What is required: Copy out all of the lines below exactly; the pictures do not belong in the copy.

--- Supplied records Enclosed Below ---

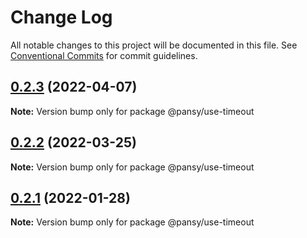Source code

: # Change Log

All notable changes to this project will be documented in this file.
See [Conventional Commits](https://conventionalcommits.org) for commit guidelines.

## [0.2.3](https://github.com/pansyjs/react-hooks/compare/@pansy/use-timeout@0.2.2...@pansy/use-timeout@0.2.3) (2022-04-07)

**Note:** Version bump only for package @pansy/use-timeout





## [0.2.2](https://github.com/pansyjs/react-hooks/compare/@pansy/use-timeout@0.2.1...@pansy/use-timeout@0.2.2) (2022-03-25)

**Note:** Version bump only for package @pansy/use-timeout





## [0.2.1](https://github.com/pansyjs/react-hooks/compare/@pansy/use-timeout@0.2.0...@pansy/use-timeout@0.2.1) (2022-01-28)

**Note:** Version bump only for package @pansy/use-timeout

--- End of Enclosed Supplied records ---

Solution:
Source code

: # Change Log

All notable changes to this project will be documented in this file.
See [Conventional Commits](https://conventionalcommits.org) for commit guidelines.

## [0.2.3](https://github.com/pansyjs/react-hooks/compare/@pansy/use-timeout@0.2.2...@pansy/use-timeout@0.2.3) (2022-04-07)

**Note:** Version bump only for package @pansy/use-timeout





## [0.2.2](https://github.com/pansyjs/react-hooks/compare/@pansy/use-timeout@0.2.1...@pansy/use-timeout@0.2.2) (2022-03-25)

**Note:** Version bump only for package @pansy/use-timeout





## [0.2.1](https://github.com/pansyjs/react-hooks/compare/@pansy/use-timeout@0.2.0...@pansy/use-timeout@0.2.1) (2022-01-28)

**Note:** Version bump only for package @pansy/use-timeout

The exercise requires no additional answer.